General: THE WITCHES, Greater Sabbat. (Margot Adler, Drawing Down the Moon, p. 108) “Covens also usually meet on the ‘Sabbats’, the eight great festivals of European Paganism, the Quarter days and the Cross Quarter days ... The greater Sabbats are: Samhain ... Oimelc (February 1) the winter purification festival, the time of the beginning of spring movement; Beltane ... Lughnasadh ... These festivals renew a sense of living communion with natural cycles, with the changes of season and land.” See also February 2nd.

(Farrar, What Witches Do, p. 91) “The seasonal Festivals. Says the Goddess: ‘Ye shall dance, sing, feast, make music and love, all in my praise. For mine is the ecstasy of the spirit, and mine also is joy on earth ... Let my worship be within the heart that rejoiceth.’ (From the Charge)”.

FEBRUARY 2nd

Greek: DEMETER and PERSEPHONE; "The Lesser Eleusinian Mysteries, Second Day."

Roman: CERES and PROSERPINE; LUPA. (Mosheim, Eccl. Hist. Vol.
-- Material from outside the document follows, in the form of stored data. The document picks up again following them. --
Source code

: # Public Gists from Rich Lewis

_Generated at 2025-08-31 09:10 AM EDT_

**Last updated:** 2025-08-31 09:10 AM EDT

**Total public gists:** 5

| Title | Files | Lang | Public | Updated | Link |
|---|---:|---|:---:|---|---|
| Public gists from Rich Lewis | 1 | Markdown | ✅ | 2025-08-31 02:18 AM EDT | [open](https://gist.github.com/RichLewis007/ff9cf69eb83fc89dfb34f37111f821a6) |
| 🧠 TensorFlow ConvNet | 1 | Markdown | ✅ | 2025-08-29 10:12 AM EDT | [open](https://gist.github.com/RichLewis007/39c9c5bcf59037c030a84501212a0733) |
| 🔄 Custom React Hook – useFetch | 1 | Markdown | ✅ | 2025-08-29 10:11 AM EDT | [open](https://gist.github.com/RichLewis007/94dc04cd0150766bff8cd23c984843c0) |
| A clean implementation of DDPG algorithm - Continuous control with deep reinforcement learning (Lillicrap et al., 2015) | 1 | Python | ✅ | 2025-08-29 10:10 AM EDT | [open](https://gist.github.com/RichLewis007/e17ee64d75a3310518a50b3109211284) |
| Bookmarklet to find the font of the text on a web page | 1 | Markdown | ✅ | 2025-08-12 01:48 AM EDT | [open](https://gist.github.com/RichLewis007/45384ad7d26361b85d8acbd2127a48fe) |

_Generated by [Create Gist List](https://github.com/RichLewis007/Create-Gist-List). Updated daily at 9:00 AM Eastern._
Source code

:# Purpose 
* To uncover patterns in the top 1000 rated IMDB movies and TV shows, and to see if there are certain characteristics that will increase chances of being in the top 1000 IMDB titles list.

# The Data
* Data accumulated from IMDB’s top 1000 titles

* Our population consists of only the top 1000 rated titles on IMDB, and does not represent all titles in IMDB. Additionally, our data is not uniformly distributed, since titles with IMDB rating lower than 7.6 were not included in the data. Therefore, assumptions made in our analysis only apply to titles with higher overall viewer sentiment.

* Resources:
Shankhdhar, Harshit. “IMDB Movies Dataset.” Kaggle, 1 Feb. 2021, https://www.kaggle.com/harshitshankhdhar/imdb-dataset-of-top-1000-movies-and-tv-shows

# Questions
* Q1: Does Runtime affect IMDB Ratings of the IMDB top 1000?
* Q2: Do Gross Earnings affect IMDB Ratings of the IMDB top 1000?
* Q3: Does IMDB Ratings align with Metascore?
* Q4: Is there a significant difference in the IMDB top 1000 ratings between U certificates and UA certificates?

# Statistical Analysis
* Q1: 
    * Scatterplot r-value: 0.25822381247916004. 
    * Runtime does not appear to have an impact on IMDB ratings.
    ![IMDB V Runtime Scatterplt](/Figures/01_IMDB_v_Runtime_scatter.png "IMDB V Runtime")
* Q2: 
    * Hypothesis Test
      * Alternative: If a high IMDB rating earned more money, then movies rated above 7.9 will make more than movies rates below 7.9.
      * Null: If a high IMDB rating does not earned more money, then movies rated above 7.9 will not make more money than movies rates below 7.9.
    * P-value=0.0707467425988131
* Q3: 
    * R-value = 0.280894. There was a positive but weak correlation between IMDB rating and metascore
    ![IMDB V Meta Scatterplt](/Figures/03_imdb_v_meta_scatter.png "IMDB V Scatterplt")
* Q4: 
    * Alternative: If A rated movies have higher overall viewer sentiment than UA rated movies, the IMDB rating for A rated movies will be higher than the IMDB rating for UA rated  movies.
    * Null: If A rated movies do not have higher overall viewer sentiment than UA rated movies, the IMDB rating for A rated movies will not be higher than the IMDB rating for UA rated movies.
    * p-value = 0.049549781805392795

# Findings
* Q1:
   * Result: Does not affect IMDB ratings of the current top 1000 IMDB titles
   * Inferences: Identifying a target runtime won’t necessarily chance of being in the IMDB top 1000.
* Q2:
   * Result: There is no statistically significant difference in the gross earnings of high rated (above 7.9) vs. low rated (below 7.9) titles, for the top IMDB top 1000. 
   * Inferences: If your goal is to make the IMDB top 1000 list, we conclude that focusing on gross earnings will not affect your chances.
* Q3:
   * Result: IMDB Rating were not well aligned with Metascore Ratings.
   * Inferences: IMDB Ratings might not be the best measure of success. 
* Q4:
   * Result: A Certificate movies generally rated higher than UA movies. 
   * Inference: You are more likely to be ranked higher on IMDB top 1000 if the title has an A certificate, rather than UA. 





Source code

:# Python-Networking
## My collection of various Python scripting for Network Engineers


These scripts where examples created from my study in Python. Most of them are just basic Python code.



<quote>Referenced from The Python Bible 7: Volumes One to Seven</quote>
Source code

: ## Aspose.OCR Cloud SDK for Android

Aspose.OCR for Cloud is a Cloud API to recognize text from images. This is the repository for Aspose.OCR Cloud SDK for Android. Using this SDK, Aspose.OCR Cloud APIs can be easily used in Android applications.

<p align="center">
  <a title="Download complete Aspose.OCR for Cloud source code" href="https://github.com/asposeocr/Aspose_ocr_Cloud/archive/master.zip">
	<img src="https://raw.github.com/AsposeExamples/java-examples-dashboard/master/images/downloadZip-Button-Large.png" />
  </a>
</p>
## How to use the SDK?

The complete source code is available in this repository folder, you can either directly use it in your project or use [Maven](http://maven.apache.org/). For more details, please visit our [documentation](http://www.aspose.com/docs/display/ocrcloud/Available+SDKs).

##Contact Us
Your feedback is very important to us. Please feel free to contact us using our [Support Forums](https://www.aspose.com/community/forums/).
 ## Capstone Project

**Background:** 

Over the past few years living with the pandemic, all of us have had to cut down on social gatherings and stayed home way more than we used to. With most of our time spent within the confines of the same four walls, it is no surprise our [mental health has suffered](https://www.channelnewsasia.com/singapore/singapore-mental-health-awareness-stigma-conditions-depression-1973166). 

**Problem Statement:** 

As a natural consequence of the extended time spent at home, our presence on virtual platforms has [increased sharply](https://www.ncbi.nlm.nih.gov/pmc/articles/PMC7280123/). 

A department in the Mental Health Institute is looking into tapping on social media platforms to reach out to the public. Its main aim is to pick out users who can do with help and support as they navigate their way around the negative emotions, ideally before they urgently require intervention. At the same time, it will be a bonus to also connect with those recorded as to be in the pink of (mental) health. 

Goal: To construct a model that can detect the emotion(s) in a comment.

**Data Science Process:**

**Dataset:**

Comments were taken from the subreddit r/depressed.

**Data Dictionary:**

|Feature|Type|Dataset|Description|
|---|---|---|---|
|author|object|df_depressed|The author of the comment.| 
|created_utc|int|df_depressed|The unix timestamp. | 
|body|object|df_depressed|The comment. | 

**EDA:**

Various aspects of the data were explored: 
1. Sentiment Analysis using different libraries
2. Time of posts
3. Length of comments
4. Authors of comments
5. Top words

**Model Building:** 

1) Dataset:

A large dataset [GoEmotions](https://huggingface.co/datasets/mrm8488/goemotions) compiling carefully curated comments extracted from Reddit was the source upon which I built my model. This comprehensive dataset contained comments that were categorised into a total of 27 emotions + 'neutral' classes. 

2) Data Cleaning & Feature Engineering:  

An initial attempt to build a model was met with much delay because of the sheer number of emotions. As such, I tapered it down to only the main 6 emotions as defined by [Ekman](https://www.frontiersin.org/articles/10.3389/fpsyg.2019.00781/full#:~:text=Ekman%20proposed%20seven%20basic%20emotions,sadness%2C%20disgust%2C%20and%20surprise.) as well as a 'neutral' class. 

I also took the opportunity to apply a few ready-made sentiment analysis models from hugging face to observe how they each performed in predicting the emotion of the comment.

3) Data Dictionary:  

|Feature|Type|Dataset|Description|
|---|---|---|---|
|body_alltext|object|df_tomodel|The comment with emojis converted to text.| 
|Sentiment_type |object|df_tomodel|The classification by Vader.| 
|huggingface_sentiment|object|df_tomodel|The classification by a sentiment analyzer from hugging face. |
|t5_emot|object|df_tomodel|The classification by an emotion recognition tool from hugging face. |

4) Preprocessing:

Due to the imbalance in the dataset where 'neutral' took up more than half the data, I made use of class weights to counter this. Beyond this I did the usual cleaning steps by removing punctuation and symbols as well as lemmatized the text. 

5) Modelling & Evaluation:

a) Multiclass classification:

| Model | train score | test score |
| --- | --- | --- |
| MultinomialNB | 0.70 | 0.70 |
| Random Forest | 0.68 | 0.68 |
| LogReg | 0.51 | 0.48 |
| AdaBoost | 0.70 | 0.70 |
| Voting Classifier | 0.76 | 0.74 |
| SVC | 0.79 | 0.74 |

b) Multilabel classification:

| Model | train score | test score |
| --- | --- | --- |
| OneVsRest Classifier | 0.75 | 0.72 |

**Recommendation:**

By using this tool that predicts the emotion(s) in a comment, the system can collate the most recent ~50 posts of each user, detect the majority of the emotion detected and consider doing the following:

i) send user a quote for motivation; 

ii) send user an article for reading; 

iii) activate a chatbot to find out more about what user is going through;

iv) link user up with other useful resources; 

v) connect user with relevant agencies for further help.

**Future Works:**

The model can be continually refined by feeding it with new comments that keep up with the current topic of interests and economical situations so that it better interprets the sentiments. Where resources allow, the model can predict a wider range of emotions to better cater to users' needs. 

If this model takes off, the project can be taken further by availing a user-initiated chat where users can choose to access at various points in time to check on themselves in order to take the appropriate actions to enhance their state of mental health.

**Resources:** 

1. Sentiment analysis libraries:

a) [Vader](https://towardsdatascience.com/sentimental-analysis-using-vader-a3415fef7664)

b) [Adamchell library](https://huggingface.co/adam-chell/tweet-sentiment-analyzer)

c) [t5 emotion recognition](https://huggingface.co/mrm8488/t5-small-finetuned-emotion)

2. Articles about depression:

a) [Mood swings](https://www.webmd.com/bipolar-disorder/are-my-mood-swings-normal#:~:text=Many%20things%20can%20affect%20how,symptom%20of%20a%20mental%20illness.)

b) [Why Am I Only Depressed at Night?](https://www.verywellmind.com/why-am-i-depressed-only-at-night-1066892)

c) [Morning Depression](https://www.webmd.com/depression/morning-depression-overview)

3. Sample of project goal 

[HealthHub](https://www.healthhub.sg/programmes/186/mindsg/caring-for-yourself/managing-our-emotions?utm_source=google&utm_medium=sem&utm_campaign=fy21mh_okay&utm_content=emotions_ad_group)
II. p. 51) “the list of festivals for the whole Christian church was swelled by the consecration of the day [February 2nd] of the holy virgin Mary, that the people might not miss their Lupercalia, which they were accustomed to celebrate in the month of February.” Note by Soames: “This was instituted in the reign of Justinian, and fixed to the second of February ... The Latins called it ... Candlemass; because many candles were then lighted up; as had been done on the Lupercalia, the festival of Proserpine, whom her mother Ceres searched for with candles ... See Hospinian, de Fest. Christ, p. 52.

(Whistler, English Fest. p. 86) “the early Church instituted on February 2nd the Feast of Lights, blessed her candles, placed by the altar in sheaves, and filled her basilicas with candleshine ... ‘Thus’, said the Pope, ‘what was done before to the honour of Ceres, is now done to the honour of the Virgin’. (Foot-note) Quoted by William Hone, The Every-Day Book, Vol. 1 Col. 202”.

JÚNÓ FEBRUA, The Purifier. (Brewer, Dict.) “Candlemas Day ... It was the old Roman custom of burning candles to the goddess Februa, mother of Mars, to scare away evil spirits”.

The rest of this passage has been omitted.